Orang-utans are cunning communicators
Apes modify their gestures depending on human response
When orang-utans want a human to hand over a tasty treat, they use a similar strategy to that used in the game 'charades', say researchers. They repeat signals that work, and modify those that don't, revealing surprisingly sophisticated communication skills.
Non-verbal communication of this kind has already been seen in chimpanzees, and there is plenty of anecdotal evidence that orang-utans are similarly gifted.
"Talk to any zookeeper and they'll tell you they can communicate with the orang-utans, and the orang-utans can communicate with them," says Richard Byrne of the University of St Andrews in Scotland. "But the big question is whether the animal is communicating intentionally or simply responding to learned symbols."
Byrne and his colleague Erica Cartmill investigated the communicative powers of six female orang-utans in British zoos. Each ape's keeper sat outside its cage with two buckets containing food that was either desirable (such as bananas) or undesirable (such as celery).

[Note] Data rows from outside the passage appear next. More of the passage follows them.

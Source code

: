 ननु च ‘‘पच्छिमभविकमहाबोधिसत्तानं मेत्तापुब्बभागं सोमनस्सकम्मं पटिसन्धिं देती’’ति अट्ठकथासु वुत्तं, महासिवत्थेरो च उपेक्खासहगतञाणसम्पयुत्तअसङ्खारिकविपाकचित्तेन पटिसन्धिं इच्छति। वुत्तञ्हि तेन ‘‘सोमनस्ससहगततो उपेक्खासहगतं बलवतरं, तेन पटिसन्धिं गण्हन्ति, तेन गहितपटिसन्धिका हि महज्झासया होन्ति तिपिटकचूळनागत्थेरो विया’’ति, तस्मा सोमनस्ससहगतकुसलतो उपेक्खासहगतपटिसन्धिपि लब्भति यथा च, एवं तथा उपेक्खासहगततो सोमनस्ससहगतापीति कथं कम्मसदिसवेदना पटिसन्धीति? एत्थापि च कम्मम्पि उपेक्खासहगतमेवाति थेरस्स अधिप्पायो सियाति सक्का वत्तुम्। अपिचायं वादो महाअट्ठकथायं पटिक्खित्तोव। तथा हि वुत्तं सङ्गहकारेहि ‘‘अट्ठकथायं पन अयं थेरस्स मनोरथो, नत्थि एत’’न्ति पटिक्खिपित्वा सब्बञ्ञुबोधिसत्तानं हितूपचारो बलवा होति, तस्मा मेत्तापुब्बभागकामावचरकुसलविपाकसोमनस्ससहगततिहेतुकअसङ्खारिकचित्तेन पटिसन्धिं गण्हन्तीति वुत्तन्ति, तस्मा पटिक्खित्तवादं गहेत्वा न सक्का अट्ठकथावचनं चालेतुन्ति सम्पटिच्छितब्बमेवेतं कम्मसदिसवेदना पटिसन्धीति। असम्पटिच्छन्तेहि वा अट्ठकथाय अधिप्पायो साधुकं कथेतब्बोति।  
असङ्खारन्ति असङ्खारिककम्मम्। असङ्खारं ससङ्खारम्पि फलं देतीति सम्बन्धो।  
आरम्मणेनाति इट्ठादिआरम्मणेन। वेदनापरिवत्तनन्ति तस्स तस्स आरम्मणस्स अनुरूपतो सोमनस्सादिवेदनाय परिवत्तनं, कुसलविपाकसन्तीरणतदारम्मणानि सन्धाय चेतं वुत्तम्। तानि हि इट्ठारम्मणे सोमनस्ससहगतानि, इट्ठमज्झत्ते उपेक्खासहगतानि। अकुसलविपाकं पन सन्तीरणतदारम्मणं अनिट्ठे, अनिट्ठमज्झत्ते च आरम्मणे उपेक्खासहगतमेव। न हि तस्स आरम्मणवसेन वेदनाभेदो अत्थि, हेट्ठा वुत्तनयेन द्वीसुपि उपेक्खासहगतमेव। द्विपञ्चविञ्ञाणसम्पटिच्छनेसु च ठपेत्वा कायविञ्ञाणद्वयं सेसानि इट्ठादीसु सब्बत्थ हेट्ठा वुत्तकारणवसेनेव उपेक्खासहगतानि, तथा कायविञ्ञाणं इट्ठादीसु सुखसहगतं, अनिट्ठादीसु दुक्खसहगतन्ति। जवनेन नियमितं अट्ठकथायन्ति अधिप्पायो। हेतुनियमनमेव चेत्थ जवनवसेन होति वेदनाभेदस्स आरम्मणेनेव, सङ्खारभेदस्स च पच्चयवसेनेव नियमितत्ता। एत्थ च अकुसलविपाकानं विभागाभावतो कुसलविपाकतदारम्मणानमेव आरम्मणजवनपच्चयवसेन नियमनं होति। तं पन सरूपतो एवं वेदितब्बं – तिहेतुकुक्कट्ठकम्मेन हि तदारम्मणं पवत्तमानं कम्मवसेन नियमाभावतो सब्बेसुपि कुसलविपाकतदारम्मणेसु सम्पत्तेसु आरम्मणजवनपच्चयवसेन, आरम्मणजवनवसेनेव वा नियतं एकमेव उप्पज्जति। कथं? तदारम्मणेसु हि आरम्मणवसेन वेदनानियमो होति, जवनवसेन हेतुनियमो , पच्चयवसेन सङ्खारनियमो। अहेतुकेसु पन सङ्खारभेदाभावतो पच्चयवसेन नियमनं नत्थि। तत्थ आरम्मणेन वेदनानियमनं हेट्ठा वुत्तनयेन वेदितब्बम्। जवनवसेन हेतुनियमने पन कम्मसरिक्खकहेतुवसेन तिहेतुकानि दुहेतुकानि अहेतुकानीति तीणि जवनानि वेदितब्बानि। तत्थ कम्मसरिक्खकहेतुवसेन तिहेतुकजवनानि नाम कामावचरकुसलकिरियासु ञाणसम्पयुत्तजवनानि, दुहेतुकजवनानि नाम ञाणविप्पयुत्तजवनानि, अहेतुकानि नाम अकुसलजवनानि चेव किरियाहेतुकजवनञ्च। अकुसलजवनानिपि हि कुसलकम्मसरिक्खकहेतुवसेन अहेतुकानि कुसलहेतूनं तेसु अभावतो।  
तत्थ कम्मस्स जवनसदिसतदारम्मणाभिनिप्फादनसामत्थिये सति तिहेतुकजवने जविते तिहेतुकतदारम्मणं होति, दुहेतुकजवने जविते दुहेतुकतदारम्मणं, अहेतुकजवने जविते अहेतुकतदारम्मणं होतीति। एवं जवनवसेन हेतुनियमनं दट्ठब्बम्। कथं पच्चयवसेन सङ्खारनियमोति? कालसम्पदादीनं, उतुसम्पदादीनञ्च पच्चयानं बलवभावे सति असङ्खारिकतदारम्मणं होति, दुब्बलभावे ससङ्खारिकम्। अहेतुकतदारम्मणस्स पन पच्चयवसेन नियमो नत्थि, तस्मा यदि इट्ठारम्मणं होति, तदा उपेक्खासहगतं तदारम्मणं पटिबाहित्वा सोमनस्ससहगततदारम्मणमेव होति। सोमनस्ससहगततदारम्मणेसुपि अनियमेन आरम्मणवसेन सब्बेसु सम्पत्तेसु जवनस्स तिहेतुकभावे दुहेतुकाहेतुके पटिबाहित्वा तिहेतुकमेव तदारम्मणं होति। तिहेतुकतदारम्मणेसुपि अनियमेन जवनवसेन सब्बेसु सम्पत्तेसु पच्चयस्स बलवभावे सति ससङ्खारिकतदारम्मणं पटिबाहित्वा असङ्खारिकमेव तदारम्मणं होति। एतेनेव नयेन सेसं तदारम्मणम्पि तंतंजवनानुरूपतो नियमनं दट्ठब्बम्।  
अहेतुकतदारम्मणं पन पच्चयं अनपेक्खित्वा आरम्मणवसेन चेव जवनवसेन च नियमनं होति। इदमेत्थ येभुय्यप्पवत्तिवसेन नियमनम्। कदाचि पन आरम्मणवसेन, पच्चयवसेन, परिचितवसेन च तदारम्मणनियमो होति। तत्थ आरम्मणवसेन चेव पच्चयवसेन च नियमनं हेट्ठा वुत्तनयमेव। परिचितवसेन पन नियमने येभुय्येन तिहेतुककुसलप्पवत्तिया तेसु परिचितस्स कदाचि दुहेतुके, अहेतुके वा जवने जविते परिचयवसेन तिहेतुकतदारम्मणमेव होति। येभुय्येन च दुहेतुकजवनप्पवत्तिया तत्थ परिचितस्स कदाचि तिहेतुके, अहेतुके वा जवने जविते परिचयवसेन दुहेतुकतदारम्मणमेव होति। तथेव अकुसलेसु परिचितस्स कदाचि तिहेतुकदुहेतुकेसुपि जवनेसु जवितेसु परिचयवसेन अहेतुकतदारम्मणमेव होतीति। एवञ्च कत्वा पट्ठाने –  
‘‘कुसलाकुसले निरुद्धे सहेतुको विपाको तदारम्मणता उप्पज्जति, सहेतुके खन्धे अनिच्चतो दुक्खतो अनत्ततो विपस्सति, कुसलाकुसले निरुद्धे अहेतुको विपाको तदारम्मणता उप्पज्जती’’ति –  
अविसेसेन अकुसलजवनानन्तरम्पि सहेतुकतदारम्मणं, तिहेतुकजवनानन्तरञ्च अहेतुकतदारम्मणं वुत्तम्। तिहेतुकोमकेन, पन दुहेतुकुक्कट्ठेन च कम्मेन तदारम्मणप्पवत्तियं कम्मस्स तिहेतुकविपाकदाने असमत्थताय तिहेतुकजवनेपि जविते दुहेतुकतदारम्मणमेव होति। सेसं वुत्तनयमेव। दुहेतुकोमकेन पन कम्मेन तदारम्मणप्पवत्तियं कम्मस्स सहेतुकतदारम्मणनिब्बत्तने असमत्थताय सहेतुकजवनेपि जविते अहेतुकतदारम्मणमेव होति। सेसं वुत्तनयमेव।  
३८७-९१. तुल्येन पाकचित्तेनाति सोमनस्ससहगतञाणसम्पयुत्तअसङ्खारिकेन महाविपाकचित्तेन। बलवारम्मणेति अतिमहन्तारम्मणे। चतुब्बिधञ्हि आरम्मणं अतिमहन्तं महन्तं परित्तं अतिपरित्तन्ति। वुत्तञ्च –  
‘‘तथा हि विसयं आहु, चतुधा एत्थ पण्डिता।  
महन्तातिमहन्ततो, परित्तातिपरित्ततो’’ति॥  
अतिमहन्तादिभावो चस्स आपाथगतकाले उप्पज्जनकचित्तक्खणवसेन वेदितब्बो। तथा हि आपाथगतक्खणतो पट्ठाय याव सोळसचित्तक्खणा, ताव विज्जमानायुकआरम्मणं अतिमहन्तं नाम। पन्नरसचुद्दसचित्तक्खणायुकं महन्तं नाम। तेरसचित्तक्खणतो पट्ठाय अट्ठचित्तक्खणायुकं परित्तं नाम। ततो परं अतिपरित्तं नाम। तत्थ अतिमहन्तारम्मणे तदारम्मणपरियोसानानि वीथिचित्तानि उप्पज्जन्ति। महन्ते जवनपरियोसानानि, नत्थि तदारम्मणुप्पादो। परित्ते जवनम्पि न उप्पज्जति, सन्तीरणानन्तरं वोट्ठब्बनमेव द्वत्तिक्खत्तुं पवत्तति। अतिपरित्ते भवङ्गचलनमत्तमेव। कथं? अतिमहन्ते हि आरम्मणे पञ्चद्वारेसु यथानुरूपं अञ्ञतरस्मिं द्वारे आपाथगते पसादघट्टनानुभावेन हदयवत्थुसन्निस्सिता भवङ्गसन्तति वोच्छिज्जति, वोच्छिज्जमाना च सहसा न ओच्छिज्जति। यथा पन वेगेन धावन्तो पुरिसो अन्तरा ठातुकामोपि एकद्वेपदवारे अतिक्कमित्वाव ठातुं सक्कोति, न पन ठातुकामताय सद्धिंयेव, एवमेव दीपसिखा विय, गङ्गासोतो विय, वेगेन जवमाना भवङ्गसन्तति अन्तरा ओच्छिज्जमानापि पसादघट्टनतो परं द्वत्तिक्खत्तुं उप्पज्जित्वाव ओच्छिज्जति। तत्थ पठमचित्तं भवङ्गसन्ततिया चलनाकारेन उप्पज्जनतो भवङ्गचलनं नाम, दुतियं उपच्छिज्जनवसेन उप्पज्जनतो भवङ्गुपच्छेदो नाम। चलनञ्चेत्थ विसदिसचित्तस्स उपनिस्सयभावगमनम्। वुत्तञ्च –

For 30 seconds, the orang-utan tried to express her preference, while the keeper sat silently. The keeper then gave the ape the desirable food, half the desirable food or all of the undesirable food, and waited silently for another minute.
The three outcomes correspond to the experimenter's level of understanding — full, partial or none — of the orang-utan's goal, says Byrne. "The experimenter pretended not to understand what the animal wanted — something a zookeeper would never normally do."
All but one of the orang-utans stopped signalling when they were given all the desirable food, and several retreated into their cages. "After they received the desired food, most were busy eating," says Byrne. "I don't know what happened with that one individual, perhaps it was extremely greedy."
When they were partially understood, the orang-utans repeated their previous gestures in the hope of getting the rest of the desirable food. When given undesirable food, they tried new gestures and stopped using those that had apparently not been understood.
"The responses showed that the orang-utans had intended a particular result, anticipated getting it and kept trying until it got it," says Cartmill. "They made a clear distinction between total misunderstanding and partial misunderstanding. The result is that they are understood more quickly."
"This is a tremendously exciting study," says psychologist David Leavens of the University of Sussex, UK. "It shows that orang-utans can communicate with a human experimenter and make tactical decisions about how to communicate. It's an unprecedented finding."
The work may also contribute to our understanding of how human language evolved, says Byrne. "There must have been a time when our ancestors had no more language than chimps or orang-utans do today. By looking at orang-utans, which communicate in quite a rich way but possess nothing like the complexity of spoken language, we can look for clues about how human ancestors may have behaved."
- Cartmill, E. A. & Byrne, R. W. Curr. Biol. 17, 1-4 (2007).